Back to projects

Biometric security project with Chi Ventures Pvt Ltd

  • Start Date: January 2020
  • Manager: Dr. Gaurav Bansod
  • Team: Dr. Gaurav Bansod, Anway Deshpande, Vineet Tambe and other students partnered with Chi Ventures Pvt. Ltd.
  • Goal: Defending against advanced attack vectors on Biometric Identification and Authentication Systems(As a part of Cyber Security Grand Challenge)

The emergence of biometric technologies is fueling the notable innovation in the security and usability of the authentication solutions. Consumer-grade, reliable and easy to use biometrics is facilitating the organizations to comply with the security standards by fulfilling requirements of authentication.

There was a time when biometrics required specialized and expensive hardware to operate and were limited to high-security amenities only. But now, most of the smart devices come with fingerprint sensors and cameras that are replacing passwords with fingerprints and face recognition. These innovations are raising a serious concern, i.e. data privacy and security.

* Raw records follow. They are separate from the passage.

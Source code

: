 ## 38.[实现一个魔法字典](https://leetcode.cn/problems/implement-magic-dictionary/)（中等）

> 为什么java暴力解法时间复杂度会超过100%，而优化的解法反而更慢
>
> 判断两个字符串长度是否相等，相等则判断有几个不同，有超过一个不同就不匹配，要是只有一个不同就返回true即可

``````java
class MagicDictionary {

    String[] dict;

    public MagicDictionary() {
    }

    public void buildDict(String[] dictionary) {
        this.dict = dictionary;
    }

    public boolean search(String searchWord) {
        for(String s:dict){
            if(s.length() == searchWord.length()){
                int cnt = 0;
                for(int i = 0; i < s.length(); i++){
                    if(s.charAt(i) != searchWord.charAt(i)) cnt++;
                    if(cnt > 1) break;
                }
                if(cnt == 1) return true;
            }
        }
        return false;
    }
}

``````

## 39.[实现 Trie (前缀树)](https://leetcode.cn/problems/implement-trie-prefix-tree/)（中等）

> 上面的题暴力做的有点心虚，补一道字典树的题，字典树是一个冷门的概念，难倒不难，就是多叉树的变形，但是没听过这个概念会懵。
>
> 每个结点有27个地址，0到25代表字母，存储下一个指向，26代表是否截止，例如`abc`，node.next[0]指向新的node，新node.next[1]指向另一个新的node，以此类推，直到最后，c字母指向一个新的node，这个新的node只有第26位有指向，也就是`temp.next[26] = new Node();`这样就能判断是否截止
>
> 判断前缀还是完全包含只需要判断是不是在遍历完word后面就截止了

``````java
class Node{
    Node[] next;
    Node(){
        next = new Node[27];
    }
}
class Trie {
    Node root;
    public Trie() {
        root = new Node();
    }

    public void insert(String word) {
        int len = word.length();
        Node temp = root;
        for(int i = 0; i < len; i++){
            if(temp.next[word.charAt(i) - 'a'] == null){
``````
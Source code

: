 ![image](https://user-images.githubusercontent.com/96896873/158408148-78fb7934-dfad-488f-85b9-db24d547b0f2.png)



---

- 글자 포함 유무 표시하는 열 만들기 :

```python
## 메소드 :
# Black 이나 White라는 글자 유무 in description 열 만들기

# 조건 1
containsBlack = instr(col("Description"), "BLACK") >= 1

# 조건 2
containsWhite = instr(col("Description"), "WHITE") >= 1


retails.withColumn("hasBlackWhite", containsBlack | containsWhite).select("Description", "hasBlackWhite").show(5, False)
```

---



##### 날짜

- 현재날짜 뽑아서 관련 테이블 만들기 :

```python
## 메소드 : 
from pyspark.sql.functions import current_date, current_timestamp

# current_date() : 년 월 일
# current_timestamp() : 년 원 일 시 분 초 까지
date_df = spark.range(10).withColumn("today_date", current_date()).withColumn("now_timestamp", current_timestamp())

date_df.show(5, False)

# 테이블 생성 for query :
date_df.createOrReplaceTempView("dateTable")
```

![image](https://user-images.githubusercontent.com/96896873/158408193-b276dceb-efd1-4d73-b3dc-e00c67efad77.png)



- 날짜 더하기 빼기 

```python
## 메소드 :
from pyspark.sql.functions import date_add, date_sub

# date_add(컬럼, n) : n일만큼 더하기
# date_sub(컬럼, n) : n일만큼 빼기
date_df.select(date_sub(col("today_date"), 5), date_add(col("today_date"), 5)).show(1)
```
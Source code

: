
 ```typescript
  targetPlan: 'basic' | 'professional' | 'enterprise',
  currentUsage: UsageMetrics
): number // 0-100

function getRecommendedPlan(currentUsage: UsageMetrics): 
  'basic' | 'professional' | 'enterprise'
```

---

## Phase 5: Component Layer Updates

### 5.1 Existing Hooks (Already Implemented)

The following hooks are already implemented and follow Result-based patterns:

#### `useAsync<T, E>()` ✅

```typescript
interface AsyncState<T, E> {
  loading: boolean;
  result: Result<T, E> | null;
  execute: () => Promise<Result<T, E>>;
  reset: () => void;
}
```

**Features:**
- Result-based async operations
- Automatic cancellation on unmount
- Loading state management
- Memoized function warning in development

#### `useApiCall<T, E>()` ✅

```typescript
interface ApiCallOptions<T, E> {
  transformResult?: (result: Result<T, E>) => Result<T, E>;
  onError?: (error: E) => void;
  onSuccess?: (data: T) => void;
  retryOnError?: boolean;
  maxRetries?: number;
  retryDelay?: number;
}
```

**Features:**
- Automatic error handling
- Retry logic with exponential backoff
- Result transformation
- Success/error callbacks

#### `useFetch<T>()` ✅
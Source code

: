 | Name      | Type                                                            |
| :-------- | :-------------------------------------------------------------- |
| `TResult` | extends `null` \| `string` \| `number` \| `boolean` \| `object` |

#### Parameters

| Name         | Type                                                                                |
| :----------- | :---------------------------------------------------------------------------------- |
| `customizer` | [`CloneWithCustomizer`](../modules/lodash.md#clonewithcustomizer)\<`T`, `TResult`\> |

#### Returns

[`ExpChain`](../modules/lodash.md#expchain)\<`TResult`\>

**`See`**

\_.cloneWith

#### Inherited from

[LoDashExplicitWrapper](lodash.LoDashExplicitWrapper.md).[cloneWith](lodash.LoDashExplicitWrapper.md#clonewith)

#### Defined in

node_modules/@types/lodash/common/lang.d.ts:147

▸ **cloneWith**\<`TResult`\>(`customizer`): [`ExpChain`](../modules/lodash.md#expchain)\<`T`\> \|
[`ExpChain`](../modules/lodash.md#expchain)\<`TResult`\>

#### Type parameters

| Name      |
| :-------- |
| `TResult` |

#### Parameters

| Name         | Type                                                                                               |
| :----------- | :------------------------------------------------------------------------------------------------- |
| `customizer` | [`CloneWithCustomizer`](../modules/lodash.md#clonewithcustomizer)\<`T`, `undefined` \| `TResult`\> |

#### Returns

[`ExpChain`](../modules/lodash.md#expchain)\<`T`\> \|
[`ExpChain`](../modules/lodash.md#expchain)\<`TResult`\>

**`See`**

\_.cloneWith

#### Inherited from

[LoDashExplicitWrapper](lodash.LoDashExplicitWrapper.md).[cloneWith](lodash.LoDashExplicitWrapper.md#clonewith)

The evolution of organizations towards the digital sphere and immense data to deal with every day has attracted the attention of regulatory authorities. Protecting users’ PII is no more ethical decision but a legal obligation for every business. Every organization dealing with consumers’ data is liable to meet the compliance requirements to safeguard information.

Existing biometric authentication systems are not fulfilling the data privacy standards, the increasing number of data breaches is the solid evidence of that. Many international data protection commissioners have argued against the creation of voluminous central databases for storing biometric data. Moreover, they encourage the development and implementation of privacy-enhancing technologies (PETs). These technologies enable individuals to manage their personal information and minimize privacy risks at earlier stages.

Biometric authentication in the current age mostly relies on fingerprint authentication, facial authentication, voice & video recognition, and behavioral contexts. The attack ecosystem has evolved to adopt capabilities to circumvent the authentication system using fake video, audio, and even by playing with behavioral attributes.